[Opening Records provided section]
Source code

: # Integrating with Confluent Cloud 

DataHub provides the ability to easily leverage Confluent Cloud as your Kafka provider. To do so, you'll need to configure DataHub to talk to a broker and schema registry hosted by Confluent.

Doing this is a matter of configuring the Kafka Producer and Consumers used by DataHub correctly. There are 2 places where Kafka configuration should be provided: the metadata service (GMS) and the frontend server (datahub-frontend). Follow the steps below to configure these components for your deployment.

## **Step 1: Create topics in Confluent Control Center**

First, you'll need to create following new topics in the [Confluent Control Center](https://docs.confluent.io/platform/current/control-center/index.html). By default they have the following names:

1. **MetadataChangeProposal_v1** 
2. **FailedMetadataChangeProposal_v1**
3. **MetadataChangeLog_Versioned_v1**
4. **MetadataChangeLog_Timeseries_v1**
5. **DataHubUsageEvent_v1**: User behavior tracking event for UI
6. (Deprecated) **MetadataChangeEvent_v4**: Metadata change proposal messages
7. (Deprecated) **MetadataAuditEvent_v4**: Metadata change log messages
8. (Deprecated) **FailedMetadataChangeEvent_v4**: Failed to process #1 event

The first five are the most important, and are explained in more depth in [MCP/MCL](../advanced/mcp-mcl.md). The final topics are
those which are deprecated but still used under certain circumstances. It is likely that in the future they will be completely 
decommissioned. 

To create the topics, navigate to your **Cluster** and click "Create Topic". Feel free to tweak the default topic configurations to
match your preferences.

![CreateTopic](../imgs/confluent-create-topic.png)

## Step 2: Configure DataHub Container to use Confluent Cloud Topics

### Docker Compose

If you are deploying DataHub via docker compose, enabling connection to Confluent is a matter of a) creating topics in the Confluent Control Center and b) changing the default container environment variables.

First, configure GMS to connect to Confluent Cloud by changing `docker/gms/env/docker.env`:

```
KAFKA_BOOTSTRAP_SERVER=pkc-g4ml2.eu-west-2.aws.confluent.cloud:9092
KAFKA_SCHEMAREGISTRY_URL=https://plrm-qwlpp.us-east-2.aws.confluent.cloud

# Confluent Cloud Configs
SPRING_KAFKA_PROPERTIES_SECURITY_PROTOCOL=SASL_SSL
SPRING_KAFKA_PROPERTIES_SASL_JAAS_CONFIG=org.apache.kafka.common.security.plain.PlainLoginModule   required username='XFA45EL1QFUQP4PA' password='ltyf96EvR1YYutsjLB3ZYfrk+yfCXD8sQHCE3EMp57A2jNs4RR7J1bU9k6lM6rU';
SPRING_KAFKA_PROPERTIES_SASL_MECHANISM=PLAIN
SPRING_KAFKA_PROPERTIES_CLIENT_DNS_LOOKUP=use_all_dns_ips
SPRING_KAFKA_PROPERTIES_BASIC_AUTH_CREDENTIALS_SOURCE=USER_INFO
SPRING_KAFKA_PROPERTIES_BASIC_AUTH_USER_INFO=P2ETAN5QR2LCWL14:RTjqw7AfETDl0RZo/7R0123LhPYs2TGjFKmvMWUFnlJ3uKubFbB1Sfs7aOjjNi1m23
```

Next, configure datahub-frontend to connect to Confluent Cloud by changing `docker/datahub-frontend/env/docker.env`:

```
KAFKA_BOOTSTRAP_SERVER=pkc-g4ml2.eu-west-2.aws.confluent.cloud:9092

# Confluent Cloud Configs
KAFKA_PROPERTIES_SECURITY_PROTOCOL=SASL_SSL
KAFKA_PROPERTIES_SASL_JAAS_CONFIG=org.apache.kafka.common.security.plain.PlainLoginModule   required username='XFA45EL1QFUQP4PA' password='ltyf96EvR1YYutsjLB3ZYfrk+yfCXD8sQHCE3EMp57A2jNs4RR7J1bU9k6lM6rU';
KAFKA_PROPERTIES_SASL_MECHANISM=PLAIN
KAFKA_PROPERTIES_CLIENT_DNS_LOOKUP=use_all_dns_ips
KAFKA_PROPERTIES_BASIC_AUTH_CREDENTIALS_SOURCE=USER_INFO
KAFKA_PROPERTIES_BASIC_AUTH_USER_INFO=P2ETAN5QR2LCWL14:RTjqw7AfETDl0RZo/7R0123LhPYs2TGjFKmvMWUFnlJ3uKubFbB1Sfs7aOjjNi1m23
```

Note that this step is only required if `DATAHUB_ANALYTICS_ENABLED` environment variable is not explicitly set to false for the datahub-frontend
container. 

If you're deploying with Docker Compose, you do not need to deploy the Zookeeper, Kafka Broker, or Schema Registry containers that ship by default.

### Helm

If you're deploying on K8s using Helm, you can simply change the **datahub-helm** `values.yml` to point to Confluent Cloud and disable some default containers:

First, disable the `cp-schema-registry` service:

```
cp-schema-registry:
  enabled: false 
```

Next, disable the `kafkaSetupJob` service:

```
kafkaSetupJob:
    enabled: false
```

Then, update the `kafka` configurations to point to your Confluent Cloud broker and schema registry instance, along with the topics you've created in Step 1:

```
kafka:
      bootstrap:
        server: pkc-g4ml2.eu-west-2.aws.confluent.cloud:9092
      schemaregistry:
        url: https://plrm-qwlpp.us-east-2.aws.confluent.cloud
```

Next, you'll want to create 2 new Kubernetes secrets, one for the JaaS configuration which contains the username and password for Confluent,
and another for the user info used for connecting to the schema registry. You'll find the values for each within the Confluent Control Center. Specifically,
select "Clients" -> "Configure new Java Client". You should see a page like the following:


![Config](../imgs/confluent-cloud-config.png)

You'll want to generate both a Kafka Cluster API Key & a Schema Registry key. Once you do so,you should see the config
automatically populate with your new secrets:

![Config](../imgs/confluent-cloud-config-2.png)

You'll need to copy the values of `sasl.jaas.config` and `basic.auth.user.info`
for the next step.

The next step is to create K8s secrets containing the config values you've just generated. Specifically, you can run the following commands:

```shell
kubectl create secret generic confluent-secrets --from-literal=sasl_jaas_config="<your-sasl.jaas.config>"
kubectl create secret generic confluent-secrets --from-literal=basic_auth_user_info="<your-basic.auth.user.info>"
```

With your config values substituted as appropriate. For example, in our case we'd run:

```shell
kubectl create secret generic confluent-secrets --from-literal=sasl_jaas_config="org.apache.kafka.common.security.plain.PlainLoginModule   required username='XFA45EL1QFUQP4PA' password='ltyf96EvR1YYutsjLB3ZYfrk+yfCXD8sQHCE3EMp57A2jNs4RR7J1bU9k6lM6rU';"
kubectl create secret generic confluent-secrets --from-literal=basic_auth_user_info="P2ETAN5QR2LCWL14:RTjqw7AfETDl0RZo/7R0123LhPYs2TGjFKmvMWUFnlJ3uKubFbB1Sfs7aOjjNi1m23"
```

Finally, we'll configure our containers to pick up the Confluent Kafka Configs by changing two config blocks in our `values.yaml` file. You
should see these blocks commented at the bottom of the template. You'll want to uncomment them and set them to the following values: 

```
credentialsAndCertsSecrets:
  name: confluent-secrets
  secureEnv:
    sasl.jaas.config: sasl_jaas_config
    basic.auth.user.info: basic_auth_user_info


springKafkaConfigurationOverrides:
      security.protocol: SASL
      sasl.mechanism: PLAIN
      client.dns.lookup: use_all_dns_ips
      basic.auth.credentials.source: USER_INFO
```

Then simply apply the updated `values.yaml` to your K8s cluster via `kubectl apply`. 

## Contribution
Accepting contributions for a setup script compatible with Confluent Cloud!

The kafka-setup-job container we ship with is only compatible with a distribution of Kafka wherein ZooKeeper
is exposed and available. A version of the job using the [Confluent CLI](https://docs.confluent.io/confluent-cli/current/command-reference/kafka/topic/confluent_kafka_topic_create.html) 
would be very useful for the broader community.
[Closing Records provided section]
[Opening Records provided section]
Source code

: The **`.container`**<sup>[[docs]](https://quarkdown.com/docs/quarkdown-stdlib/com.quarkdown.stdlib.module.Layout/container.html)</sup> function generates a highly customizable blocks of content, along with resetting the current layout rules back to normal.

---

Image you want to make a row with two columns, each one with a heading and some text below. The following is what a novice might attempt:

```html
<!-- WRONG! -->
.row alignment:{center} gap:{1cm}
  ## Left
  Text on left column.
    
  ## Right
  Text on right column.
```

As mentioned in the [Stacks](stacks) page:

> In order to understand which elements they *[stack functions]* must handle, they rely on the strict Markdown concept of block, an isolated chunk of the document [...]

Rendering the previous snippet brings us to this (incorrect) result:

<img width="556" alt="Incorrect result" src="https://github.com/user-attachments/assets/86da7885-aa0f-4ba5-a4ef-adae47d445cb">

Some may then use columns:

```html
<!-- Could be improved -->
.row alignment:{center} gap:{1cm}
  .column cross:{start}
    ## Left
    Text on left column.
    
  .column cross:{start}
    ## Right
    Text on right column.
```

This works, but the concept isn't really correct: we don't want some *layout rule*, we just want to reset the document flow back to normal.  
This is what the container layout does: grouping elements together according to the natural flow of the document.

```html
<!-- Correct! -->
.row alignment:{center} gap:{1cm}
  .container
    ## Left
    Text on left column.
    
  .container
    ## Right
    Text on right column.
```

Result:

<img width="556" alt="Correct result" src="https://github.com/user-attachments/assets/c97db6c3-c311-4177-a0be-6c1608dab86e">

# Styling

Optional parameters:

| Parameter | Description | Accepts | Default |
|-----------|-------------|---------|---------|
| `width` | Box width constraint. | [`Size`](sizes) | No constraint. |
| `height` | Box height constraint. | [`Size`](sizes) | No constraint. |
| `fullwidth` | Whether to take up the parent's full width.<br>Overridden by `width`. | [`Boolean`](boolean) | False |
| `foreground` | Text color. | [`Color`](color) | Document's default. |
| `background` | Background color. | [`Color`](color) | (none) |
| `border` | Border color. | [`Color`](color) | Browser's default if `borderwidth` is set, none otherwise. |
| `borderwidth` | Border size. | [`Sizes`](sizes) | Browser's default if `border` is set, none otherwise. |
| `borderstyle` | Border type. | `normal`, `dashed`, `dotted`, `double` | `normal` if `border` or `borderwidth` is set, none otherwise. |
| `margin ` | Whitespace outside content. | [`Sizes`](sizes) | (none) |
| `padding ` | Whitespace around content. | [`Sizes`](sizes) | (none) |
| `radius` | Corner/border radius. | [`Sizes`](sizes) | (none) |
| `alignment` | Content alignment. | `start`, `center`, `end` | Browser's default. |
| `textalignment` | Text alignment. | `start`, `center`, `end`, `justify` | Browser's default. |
[Closing Records provided section]
> Exercise:
Only lines with the string "assets" are wanted; please find each one in the listing and copy it.

> Solution to the problem:
<img width="556" alt="Incorrect result" src="https://github.com/user-attachments/assets/86da7885-aa0f-4ba5-a4ef-adae47d445cb">
<img width="556" alt="Correct result" src="https://github.com/user-attachments/assets/c97db6c3-c311-4177-a0be-6c1608dab86e">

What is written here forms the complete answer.